*Exercise description:* Without including any picture, return the complete set of records exactly.

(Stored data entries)
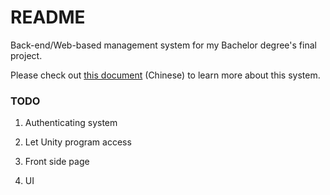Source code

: # README #

Back-end/Web-based management system for my Bachelor degree's final project.

Please check out [this document](https://drive.google.com/file/d/1FSHJS-JyWSrFGa7tKe5kOQhZQB_ugqce/view?usp=sharing) (Chinese) to learn more about this system. 

### TODO ###

1. Authenticating system

2. Let Unity program access

4. Front side page

3. UI
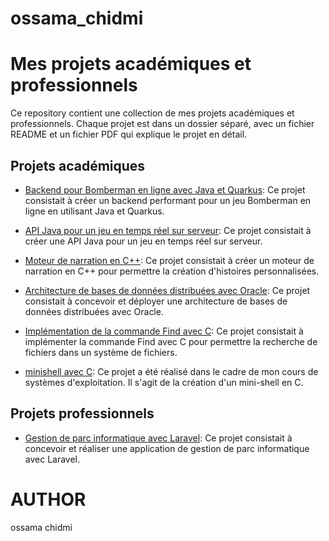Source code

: # ossama_chidmi

# Mes projets académiques et professionnels

Ce repository contient une collection de mes projets académiques et professionnels. Chaque projet est dans un dossier séparé, avec un fichier README et un fichier PDF qui explique le projet en détail.

## Projets académiques

- [Backend pour Bomberman en ligne avec Java et Quarkus](./bomberman-backend-java/README.md): Ce projet consistait à créer un backend performant pour un jeu Bomberman en ligne en utilisant Java et Quarkus.

- [API Java pour un jeu en temps réel sur serveur](./game-api-quarkus/README.md): Ce projet consistait à créer une API Java pour un jeu en temps réel sur serveur.

- [Moteur de narration en C++](./storytelling-engine-cpp/README.md): Ce projet consistait à créer un moteur de narration en C++ pour permettre la création d'histoires personnalisées.


- [Architecture de bases de données distribuées avec Oracle](./distributed-db-architecture/README.md): Ce projet consistait à concevoir et déployer une architecture de bases de données distribuées avec Oracle.

- [Implémentation de la commande Find avec C](./find-command-implementation-c/README.md): Ce projet consistait à implémenter la commande Find avec C pour permettre la recherche de fichiers dans un système de fichiers.

- [minishell avec C](./minishell-sys/README.md): Ce projet a été réalisé dans le cadre de mon cours de systèmes d'exploitation. Il s'agit de la création d'un mini-shell en C.


## Projets professionnels

- [Gestion de parc informatique avec Laravel](./laravel-park-management/README.md): Ce projet consistait à concevoir et réaliser une application de gestion de parc informatique avec Laravel.


# AUTHOR
ossama chidmi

*Your response:*
Source code

: # README #

Back-end/Web-based management system for my Bachelor degree's final project.

Please check out [this document](https://drive.google.com/file/d/1FSHJS-JyWSrFGa7tKe5kOQhZQB_ugqce/view?usp=sharing) (Chinese) to learn more about this system. 

### TODO ###

1. Authenticating system

2. Let Unity program access

4. Front side page

3. UI
Source code

: # ossama_chidmi

# Mes projets académiques et professionnels

Ce repository contient une collection de mes projets académiques et professionnels. Chaque projet est dans un dossier séparé, avec un fichier README et un fichier PDF qui explique le projet en détail.

## Projets académiques

- [Backend pour Bomberman en ligne avec Java et Quarkus](./bomberman-backend-java/README.md): Ce projet consistait à créer un backend performant pour un jeu Bomberman en ligne en utilisant Java et Quarkus.

- [API Java pour un jeu en temps réel sur serveur](./game-api-quarkus/README.md): Ce projet consistait à créer une API Java pour un jeu en temps réel sur serveur.

- [Moteur de narration en C++](./storytelling-engine-cpp/README.md): Ce projet consistait à créer un moteur de narration en C++ pour permettre la création d'histoires personnalisées.


- [Architecture de bases de données distribuées avec Oracle](./distributed-db-architecture/README.md): Ce projet consistait à concevoir et déployer une architecture de bases de données distribuées avec Oracle.

- [Implémentation de la commande Find avec C](./find-command-implementation-c/README.md): Ce projet consistait à implémenter la commande Find avec C pour permettre la recherche de fichiers dans un système de fichiers.

- [minishell avec C](./minishell-sys/README.md): Ce projet a été réalisé dans le cadre de mon cours de systèmes d'exploitation. Il s'agit de la création d'un mini-shell en C.


## Projets professionnels

- [Gestion de parc informatique avec Laravel](./laravel-park-management/README.md): Ce projet consistait à concevoir et réaliser une application de gestion de parc informatique avec Laravel.


# AUTHOR
ossama chidmi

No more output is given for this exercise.